---- Given data

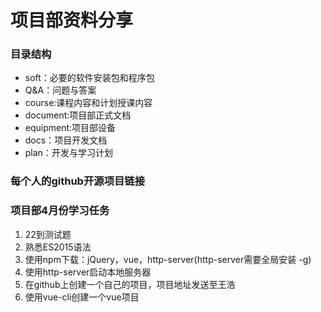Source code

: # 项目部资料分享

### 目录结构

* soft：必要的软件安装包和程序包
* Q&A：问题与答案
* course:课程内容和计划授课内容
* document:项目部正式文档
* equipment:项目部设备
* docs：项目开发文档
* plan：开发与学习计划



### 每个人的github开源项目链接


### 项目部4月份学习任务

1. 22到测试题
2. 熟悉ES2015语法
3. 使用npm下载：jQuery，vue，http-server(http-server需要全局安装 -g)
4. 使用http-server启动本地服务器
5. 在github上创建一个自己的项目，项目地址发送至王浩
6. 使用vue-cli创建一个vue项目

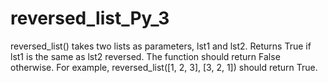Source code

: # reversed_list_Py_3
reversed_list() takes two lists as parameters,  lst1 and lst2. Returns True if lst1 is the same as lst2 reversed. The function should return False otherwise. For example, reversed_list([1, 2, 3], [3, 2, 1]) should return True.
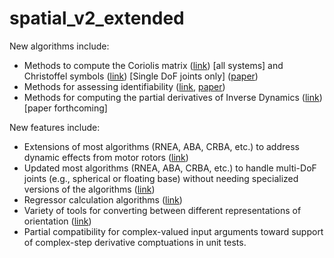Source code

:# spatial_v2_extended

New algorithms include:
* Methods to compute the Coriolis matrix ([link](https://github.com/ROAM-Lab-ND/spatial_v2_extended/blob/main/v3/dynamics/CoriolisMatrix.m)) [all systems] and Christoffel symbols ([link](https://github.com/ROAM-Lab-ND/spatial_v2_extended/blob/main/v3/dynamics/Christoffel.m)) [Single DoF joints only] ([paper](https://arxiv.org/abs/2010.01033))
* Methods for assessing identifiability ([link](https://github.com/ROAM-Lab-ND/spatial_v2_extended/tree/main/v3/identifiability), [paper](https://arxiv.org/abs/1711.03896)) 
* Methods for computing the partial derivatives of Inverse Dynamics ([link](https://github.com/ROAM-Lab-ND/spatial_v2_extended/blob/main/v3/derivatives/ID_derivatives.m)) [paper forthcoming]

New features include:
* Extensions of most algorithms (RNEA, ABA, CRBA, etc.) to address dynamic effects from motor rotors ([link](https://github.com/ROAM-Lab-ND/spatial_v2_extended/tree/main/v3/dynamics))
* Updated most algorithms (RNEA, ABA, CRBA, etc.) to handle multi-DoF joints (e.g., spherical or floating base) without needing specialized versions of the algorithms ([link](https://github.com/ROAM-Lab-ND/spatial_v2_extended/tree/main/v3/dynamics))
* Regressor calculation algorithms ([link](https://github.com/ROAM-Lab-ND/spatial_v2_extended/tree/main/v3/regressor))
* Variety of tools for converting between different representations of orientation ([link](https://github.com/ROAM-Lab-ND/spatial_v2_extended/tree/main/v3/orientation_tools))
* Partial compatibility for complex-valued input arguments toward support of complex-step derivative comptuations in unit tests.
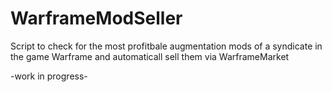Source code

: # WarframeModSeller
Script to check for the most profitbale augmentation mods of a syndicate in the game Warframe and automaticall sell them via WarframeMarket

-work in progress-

--------

Task brief ->
From the data above, pick out each line containing "CRBA" and copy it.

Reply ->
* Extensions of most algorithms (RNEA, ABA, CRBA, etc.) to address dynamic effects from motor rotors ([link](https://github.com/ROAM-Lab-ND/spatial_v2_extended/tree/main/v3/dynamics))
* Updated most algorithms (RNEA, ABA, CRBA, etc.) to handle multi-DoF joints (e.g., spherical or floating base) without needing specialized versions of the algorithms ([link](https://github.com/ROAM-Lab-ND/spatial_v2_extended/tree/main/v3/dynamics))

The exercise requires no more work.